START RECORDS PROVIDED

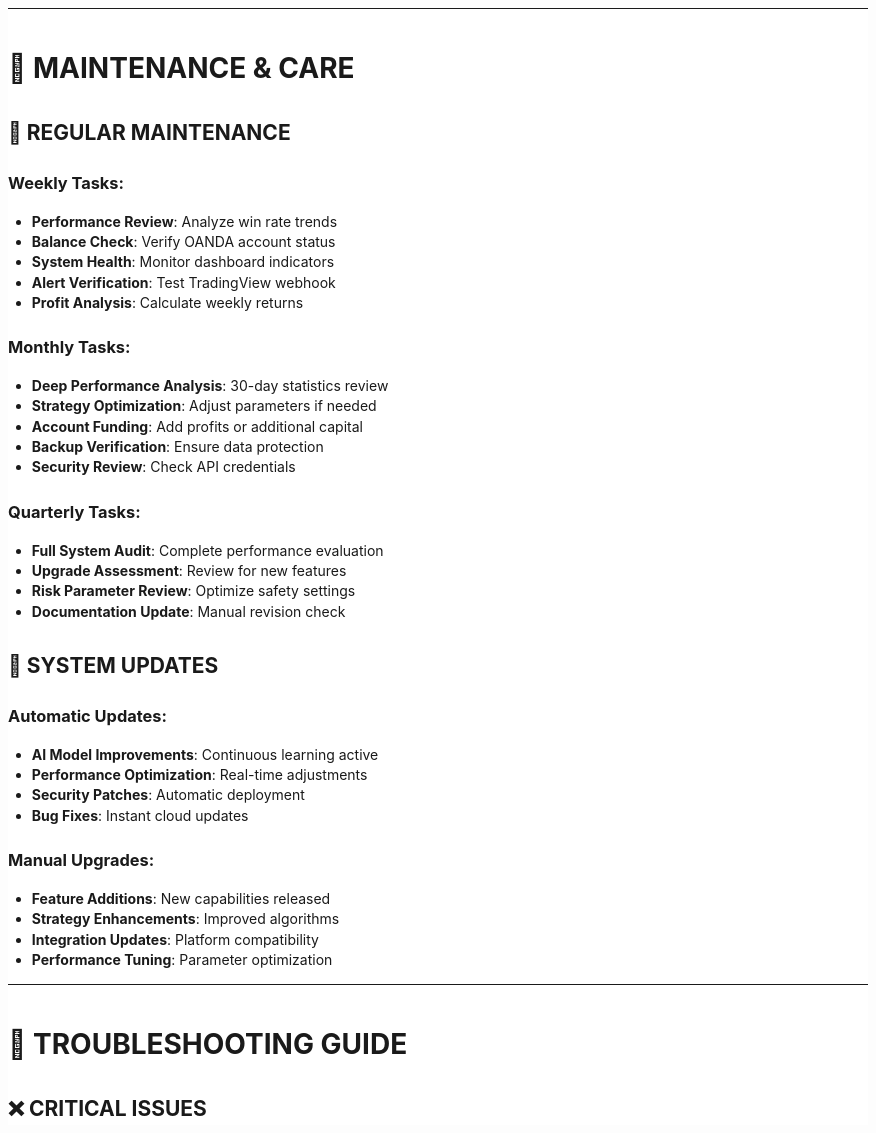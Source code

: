 
---

# 🔧 MAINTENANCE & CARE

## 🧹 **REGULAR MAINTENANCE**

### **Weekly Tasks:**
- **Performance Review**: Analyze win rate trends
- **Balance Check**: Verify OANDA account status
- **System Health**: Monitor dashboard indicators
- **Alert Verification**: Test TradingView webhook
- **Profit Analysis**: Calculate weekly returns

### **Monthly Tasks:**
- **Deep Performance Analysis**: 30-day statistics review
- **Strategy Optimization**: Adjust parameters if needed
- **Account Funding**: Add profits or additional capital
- **Backup Verification**: Ensure data protection
- **Security Review**: Check API credentials

### **Quarterly Tasks:**
- **Full System Audit**: Complete performance evaluation  
- **Upgrade Assessment**: Review for new features
- **Risk Parameter Review**: Optimize safety settings
- **Documentation Update**: Manual revision check

## 🔄 **SYSTEM UPDATES**

### **Automatic Updates:**
- **AI Model Improvements**: Continuous learning active
- **Performance Optimization**: Real-time adjustments
- **Security Patches**: Automatic deployment
- **Bug Fixes**: Instant cloud updates

### **Manual Upgrades:**
- **Feature Additions**: New capabilities released
- **Strategy Enhancements**: Improved algorithms
- **Integration Updates**: Platform compatibility
- **Performance Tuning**: Parameter optimization

---

# 🚨 TROUBLESHOOTING GUIDE

## ❌ **CRITICAL ISSUES**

END RECORDS PROVIDED

ABOUT THIS TASK -> Return solely the number of lines in the data that include the word "Analysis".

EXPECTED ANSWER -> 2